Task directions:
All lines containing the string "begin" must be copied from the entries.

** Opening The data block **

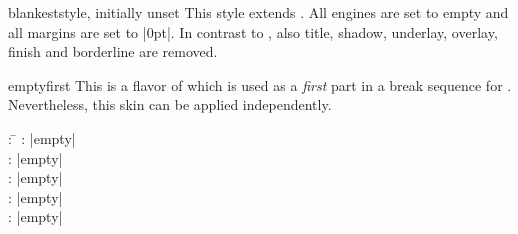 \clearpage
\begin{docTcbKey}{blankest}{}{style, initially unset}
  This style extends .
  All engines are set to empty and all margins are set to |0pt|.
  In contrast to , also title, shadow, underlay,
  overlay, finish and borderline are removed.

\begin{dispExample}
\begin{tcbraster}[raster columns=3,raster equal height,
    title=Box \thetcbrasternum,
    enhanced,size=small,colframe=red!50!black,colback=red!10!white,
    coltitle=yellow!85!black,
    drop fuzzy shadow,watermark text={Box \thetcbrasternum},
    borderline={.25mm}{-0.5mm}{green!40!black},
    finish={\begin{tcbclipframe}\draw[blue,opacity=0.1,line width=1cm]
      (frame.south west) -- (frame.north east);\end{tcbclipframe}},
    ]
  \begin{tcolorbox}\lipsum[4]\end{tcolorbox}
  \begin{tcolorbox}[blanker]\lipsum[4]\end{tcolorbox}
  \begin{tcolorbox}[blankest]\lipsum[4]\end{tcolorbox}
\end{tcbraster}
\end{dispExample}
\end{docTcbKey}


\clearpage
\begin{docSkin}{emptyfirst}
This is a flavor of  which is used as a \emph{first} part
in a break sequence for .
Nevertheless, this skin can be applied independently.
\begin{tcolorbox}[skintable=emptyfirst]
  \begin{tabbing}
    : \=\kill
    :           \> |empty|\\
    : \> |empty|\\ 
    :        \> |empty|\\
    :    \> |empty|\\
    :           \> |empty|
  \end{tabbing}
\end{tcolorbox}
\end{docSkin}


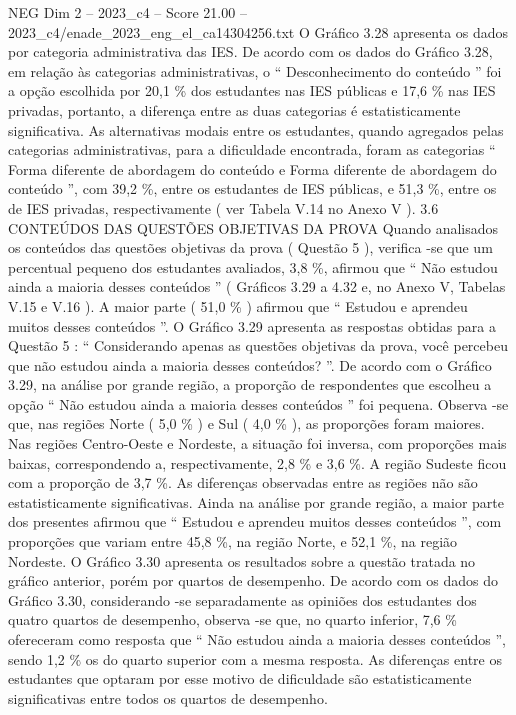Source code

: \begin{textsample}{NEG Dim 2 – 2023\_c4 – Score 21.00 – 2023\_c4/enade\_2023\_eng\_el\_ca14304256.txt}
O Gráfico 3.28 apresenta os dados por categoria administrativa das IES.
De acordo com os dados do Gráfico 3.28, em relação às categorias administrativas, o “ Desconhecimento do conteúdo ” foi a opção escolhida por 20,1 \% dos estudantes nas IES públicas e 17,6 \% nas IES privadas, portanto, a diferença entre as duas categorias é estatisticamente significativa.
As alternativas modais entre os estudantes, quando agregados pelas categorias administrativas, para a dificuldade encontrada, foram as categorias “ Forma diferente de abordagem do conteúdo e Forma diferente de abordagem do conteúdo ”, com 39,2 \%, entre os estudantes de IES públicas, e 51,3 \%, entre os de IES privadas, respectivamente ( ver Tabela V.14 no Anexo V ). 3.6 CONTEÚDOS DAS QUESTÕES OBJETIVAS DA PROVA Quando analisados os conteúdos das questões objetivas da prova ( Questão 5 ), verifica -se que um percentual pequeno dos estudantes avaliados, 3,8 \%, afirmou que “ Não estudou ainda a maioria desses conteúdos ” ( Gráficos 3.29 a 4.32 e, no Anexo V, Tabelas V.15 e V.16 ).
A maior parte ( 51,0 \% ) afirmou que “ Estudou e aprendeu muitos desses conteúdos ”.
O Gráfico 3.29 apresenta as respostas obtidas para a Questão 5 : “ Considerando apenas as questões objetivas da prova, você percebeu que não estudou ainda a maioria desses conteúdos? ”.
De acordo com o Gráfico 3.29, na análise por grande região, a proporção de respondentes que escolheu a opção “ Não estudou ainda a maioria desses conteúdos ” foi pequena.
Observa -se que, nas regiões Norte ( 5,0 \% ) e Sul ( 4,0 \% ), as proporções foram maiores.
Nas regiões Centro-Oeste e Nordeste, a situação foi inversa, com proporções mais baixas, correspondendo a, respectivamente, 2,8 \% e 3,6 \%.
A região Sudeste ficou com a proporção de 3,7 \%.
As diferenças observadas entre as regiões não são estatisticamente significativas.
Ainda na análise por grande região, a maior parte dos presentes afirmou que “ Estudou e aprendeu muitos desses conteúdos ”, com proporções que variam entre 45,8 \%, na região Norte, e 52,1 \%, na região Nordeste.
O Gráfico 3.30 apresenta os resultados sobre a questão tratada no gráfico anterior, porém por quartos de desempenho.
De acordo com os dados do Gráfico 3.30, considerando -se separadamente as opiniões dos estudantes dos quatro quartos de desempenho, observa -se que, no quarto inferior, 7,6 \% ofereceram como resposta que “ Não estudou ainda a maioria desses conteúdos ”, sendo 1,2 \% os do quarto superior com a mesma resposta.
As diferenças entre os estudantes que optaram por esse motivo de dificuldade são estatisticamente significativas entre todos os quartos de desempenho.

\end{textsample}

** Closing The data block **

Result:
\begin{docTcbKey}{blankest}{}{style, initially unset}
\begin{dispExample}
\begin{tcbraster}[raster columns=3,raster equal height,
    finish={\begin{tcbclipframe}\draw[blue,opacity=0.1,line width=1cm]
  \begin{tcolorbox}\lipsum[4]\end{tcolorbox}
  \begin{tcolorbox}[blanker]\lipsum[4]\end{tcolorbox}
  \begin{tcolorbox}[blankest]\lipsum[4]\end{tcolorbox}
\begin{docSkin}{emptyfirst}
\begin{tcolorbox}[skintable=emptyfirst]
  \begin{tabbing}
: \begin{textsample}{NEG Dim 2 – 2023\_c4 – Score 21.00 – 2023\_c4/enade\_2023\_eng\_el\_ca14304256.txt}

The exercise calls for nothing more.